No caso de pacientes pouco colaborativas, que não fazem muita força durante o parto normal, Stokler explica que um caminho seguro é aplicar na gestante a anestesia peridural, que elimina em parte a dor, sem afetar a capacidade de fazer força. "A peridural não deve ser realizada em pacientes próximas do parto, devendo ser feitas no começo do trabalho de parto. Em mulheres com 9 a 10 cm o procedimento já não é mais indicado", afirma.

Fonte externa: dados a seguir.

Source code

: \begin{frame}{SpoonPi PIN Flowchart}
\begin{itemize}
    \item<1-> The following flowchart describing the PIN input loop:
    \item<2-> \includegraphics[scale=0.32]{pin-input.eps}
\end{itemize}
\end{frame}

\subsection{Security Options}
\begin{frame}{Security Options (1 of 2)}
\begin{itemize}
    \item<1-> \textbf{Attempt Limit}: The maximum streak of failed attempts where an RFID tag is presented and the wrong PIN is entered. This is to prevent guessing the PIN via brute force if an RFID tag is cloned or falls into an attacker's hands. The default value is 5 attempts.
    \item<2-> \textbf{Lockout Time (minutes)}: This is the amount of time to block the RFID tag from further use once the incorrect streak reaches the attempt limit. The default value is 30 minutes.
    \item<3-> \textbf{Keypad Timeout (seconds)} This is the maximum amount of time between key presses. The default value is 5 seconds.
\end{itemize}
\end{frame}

Secretaria municipal de saúde comenta óbitos
No mês passado, a Secretaria Municipal de Saúde do Rio divulgou uma nota à imprensa comentando os casos de morte de bebês na Maternidade Maria Amélia. Segundo a secretaria, “o Hospital Maternidade Maria Amélia Buarque de Hollanda realiza cerca de 450 internações obstétricas por mês, conta com excelente estrutura em termos de equipe clínica e equipamentos e apresenta indicadores de qualidade que vêm sendo reconhecidos pelo Ministério da Saúde e por instituições internacionais, como a Organização Pan-Americana de Saúde (OPAS). Dentre esses indicadores está a taxa de asfixia abaixo de 1,5% em bebês com peso ao nascer maior de 2,5kg”. A nota finaliza afirmando que todos os casos de morte de maternos-infantis registradas na unidade são investigadas por comissões formadas na maternidade e na secretaria.
As famílias que perderam os seus filhos na Maternidade Maria Amélia procuraram a Polícia Civil nos últimos meses para fazer o registro de ocorrência. Representadas por advogados que estão trabalhando em parceria, o grupo familiar optou por um registro coletivo feito na 5a. DP (Mém de Sá), que deu origem à ação encaminhada ao Ministério Público Estadual, pedindo investigação por crime de homicídio culposo e falsa ideologia da direção do hospital. No momento, o processo está tramitando no Tribunal de Justiça.
De acordo com pais que foram atendidos na maternidade, além desses crimes e muita truculência e desrespeito da equipe médica, os prontuários foram entregues com muitos erros, como idade, na identificação dos pais, nome dos recém-nascidos, tipo sanguíneo da mãe, sexo do bebê e até dados clínicos com rasuras, prejudicando a sua avaliação médica. No prontuário de menina Isabela, filha do casal Michele e Leonardo, o sexo do bebê foi marcado como masculino.
Enquanto a ação segue o seu curso natural na Justiça, os debates sobre parto humanizado estão ficando acalorados a cada dia no Moms! Ativistas a favor do parto humanizado tentam convencer as mulheres de que este é o melhor procedimento para as futuras mamães. Por outro lado, quem passou pela Maria Amélia chama o parto normal de "parto da morte".
Em outubro, um grupo de mães fez uma manifestação na porta da Maternidade Maria Amélia Buarque de Hollanda, com o intuito de chamar a atenção da opinião pública para os fatos graves que estão acontecendo no local. Mas esse movimento é apenas o início de uma longa jornada de luta que as famílias prometem, para fazer a justiça prevalecer.
Carla Marins, Raquel Abreu, Michele Silva e Leonardo Freitas, Janif Costa, Sabrina Pimentel, Ariane Katlei da Silva, Mayara Lena, Priscila Souza, Micaela Leandro e muitos outros vão intensificar a luta, alertando sobre o atendimento "humanizado" na Maria Amélia, para que as futuras mamães não saiam da maternidade com os braços vazios, o corpo com marcas profundas e tendo no coração as palavras da música de Chico Buarque: "A saudade é o revés de um parto. A saudade é arrumar o quarto do filho que já morreu".